■褥瘡の治療(回復)に一番必要な事 #104

先週リハビリに入ってこられた認知症の患者さんは、1㎝くらいの大きさの丸い形のステージ2の褥瘡と、その周りに6㎝くらいのステージ1の褥瘡がありました。

ステージ1の褥瘡は、皮膚はちゃんとあるけど皮膚の色が赤くて、手で押してもその赤味(赤くなっている皮膚の色)が変わらない状態です。そして、ステージ2の褥瘡は、上皮が失われている状態で、それ程深くなくて肌の表面だけ、くらいの深さです。

この患者さんは、認知症が進んでいて、初日は、言葉にならない独り言みたいのを、もごもご喋ってる感じでした。

1㎝くらいのステージ2だと、それほど日にちも経ってないことが多くて、割と短期間で回復します。

でも、リハビリに入る前は、転倒・骨折のためにERに来て、そのままMed-Surgに移って、Med-Surgに2,3日いました。

Med-Surgでもサイズは同じで、1㎝ + その周りに6㎝でした。

認知症の感じも、褥瘡の感じも、Med-Surgにいた3日間は、変化があまり無く、悪化もしないけど、それ程の向上もない、という感じでした。

リハビリフロアは、部屋も大きく明るくて、スタッフもいっぱいいて話しかけられるし、フィジカルセラピーもあって、朝は有無をも言わさず起こされてベッドから出されます。

今日、週末を挟んで(三連休でした)部屋に行ってみたら、なんと、なんと、私の顔を見て「どこから来たの?」と私に聞きました。

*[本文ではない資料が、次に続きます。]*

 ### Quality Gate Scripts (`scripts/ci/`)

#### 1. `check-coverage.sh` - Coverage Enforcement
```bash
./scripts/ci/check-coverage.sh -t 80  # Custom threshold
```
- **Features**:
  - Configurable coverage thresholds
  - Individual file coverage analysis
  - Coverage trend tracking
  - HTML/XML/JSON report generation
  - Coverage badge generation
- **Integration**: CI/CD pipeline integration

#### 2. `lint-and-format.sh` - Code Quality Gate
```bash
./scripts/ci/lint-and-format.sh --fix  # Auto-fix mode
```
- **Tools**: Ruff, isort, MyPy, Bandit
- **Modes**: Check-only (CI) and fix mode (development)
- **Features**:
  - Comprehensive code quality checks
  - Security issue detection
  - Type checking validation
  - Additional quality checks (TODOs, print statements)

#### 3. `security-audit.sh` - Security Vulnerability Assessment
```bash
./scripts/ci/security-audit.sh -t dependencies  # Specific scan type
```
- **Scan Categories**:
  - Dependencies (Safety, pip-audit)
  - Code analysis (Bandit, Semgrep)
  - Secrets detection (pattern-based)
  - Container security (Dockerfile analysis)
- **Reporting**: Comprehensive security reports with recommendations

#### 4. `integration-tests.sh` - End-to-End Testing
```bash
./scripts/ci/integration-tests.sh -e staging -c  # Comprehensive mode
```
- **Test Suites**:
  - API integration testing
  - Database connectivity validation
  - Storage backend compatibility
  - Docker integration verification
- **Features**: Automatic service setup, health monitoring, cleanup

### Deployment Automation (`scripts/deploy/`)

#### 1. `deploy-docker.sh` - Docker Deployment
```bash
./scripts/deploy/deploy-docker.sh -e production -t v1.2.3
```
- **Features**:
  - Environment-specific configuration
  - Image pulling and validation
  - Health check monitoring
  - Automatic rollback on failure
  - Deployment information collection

「日本だよ」と言うと「え、ええ~っ?!」ってあんまりすごいびっくり度なので、私もちょっと笑えてしまって…。

でも、なんかちょっと会話っぽいじゃないですか!

抗生物質とか出されていないので、単なる転倒+骨折(そしておまけ的な褥瘡)での滞在なのですが、きっとこの褥瘡の感じは、病院に来るまでの何日かと(家で)Med-Surgの両方でほぼずっと寝たきりだったのでしょう。

そして、会話だけでなく、既にステージ2は治っていました~。

嬉しいなあ。

タイトルにあるように、褥瘡の回復に一番重要なのは、それは、とにかく「動くこと」です。

どんなに認知症でも、喋らない患者さんでも、骨折していても、ベッドに寝たままにさせておかないということです。

栄養とか、ドレッシング材とか、いろいろな事も関与するでしょうが、一番は「モビリティ」です。

あと、患者さんに笑顔があったら、=回復する、っていうイメージもあります。